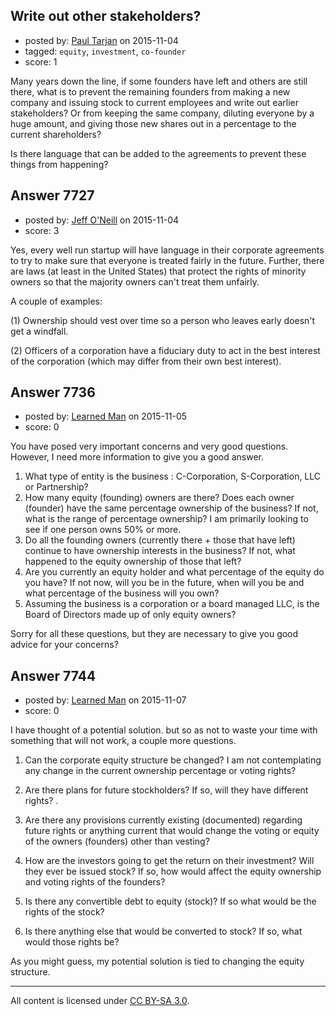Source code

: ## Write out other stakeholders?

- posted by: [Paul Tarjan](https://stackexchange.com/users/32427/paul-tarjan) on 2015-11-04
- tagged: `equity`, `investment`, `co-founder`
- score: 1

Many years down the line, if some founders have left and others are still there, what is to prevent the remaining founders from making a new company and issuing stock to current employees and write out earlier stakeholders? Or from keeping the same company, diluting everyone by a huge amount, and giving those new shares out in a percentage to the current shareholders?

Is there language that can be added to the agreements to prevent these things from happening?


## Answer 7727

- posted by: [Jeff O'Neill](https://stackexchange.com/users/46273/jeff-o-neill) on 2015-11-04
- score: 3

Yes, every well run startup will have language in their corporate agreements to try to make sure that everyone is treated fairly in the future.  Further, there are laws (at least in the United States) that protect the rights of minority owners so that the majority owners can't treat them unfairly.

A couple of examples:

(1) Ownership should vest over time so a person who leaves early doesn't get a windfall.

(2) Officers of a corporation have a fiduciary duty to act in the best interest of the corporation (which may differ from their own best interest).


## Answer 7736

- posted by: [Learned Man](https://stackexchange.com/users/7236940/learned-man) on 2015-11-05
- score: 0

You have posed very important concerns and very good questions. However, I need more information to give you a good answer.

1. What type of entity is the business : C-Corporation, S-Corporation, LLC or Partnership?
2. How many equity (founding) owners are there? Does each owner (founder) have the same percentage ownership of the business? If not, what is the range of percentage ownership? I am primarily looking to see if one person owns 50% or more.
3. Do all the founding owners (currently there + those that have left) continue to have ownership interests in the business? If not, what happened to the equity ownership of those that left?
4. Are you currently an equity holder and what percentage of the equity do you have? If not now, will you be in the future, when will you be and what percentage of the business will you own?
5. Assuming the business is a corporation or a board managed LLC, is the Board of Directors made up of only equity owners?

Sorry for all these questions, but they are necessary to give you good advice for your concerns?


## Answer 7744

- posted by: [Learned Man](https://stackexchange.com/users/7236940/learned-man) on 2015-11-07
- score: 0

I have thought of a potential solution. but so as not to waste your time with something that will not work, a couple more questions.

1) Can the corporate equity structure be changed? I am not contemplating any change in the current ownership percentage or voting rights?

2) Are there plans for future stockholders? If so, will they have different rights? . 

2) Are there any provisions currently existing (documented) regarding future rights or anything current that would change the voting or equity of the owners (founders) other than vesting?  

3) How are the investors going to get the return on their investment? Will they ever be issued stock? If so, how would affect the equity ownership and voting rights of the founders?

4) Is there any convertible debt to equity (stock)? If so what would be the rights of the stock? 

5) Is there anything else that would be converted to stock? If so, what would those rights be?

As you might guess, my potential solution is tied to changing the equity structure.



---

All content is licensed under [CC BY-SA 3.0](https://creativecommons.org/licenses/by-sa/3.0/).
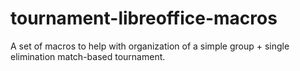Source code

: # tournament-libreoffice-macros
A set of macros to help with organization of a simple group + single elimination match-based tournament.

· · · · ·

What you return should be exactly the lines above, starting at the one with "## Answer 7736" and ending at the one with "## Answer 7744", and nothing else.

• Exercise response:
## Answer 7736

- posted by: [Learned Man](https://stackexchange.com/users/7236940/learned-man) on 2015-11-05
- score: 0

You have posed very important concerns and very good questions. However, I need more information to give you a good answer.

1. What type of entity is the business : C-Corporation, S-Corporation, LLC or Partnership?
2. How many equity (founding) owners are there? Does each owner (founder) have the same percentage ownership of the business? If not, what is the range of percentage ownership? I am primarily looking to see if one person owns 50% or more.
3. Do all the founding owners (currently there + those that have left) continue to have ownership interests in the business? If not, what happened to the equity ownership of those that left?
4. Are you currently an equity holder and what percentage of the equity do you have? If not now, will you be in the future, when will you be and what percentage of the business will you own?
5. Assuming the business is a corporation or a board managed LLC, is the Board of Directors made up of only equity owners?

Sorry for all these questions, but they are necessary to give you good advice for your concerns?


## Answer 7744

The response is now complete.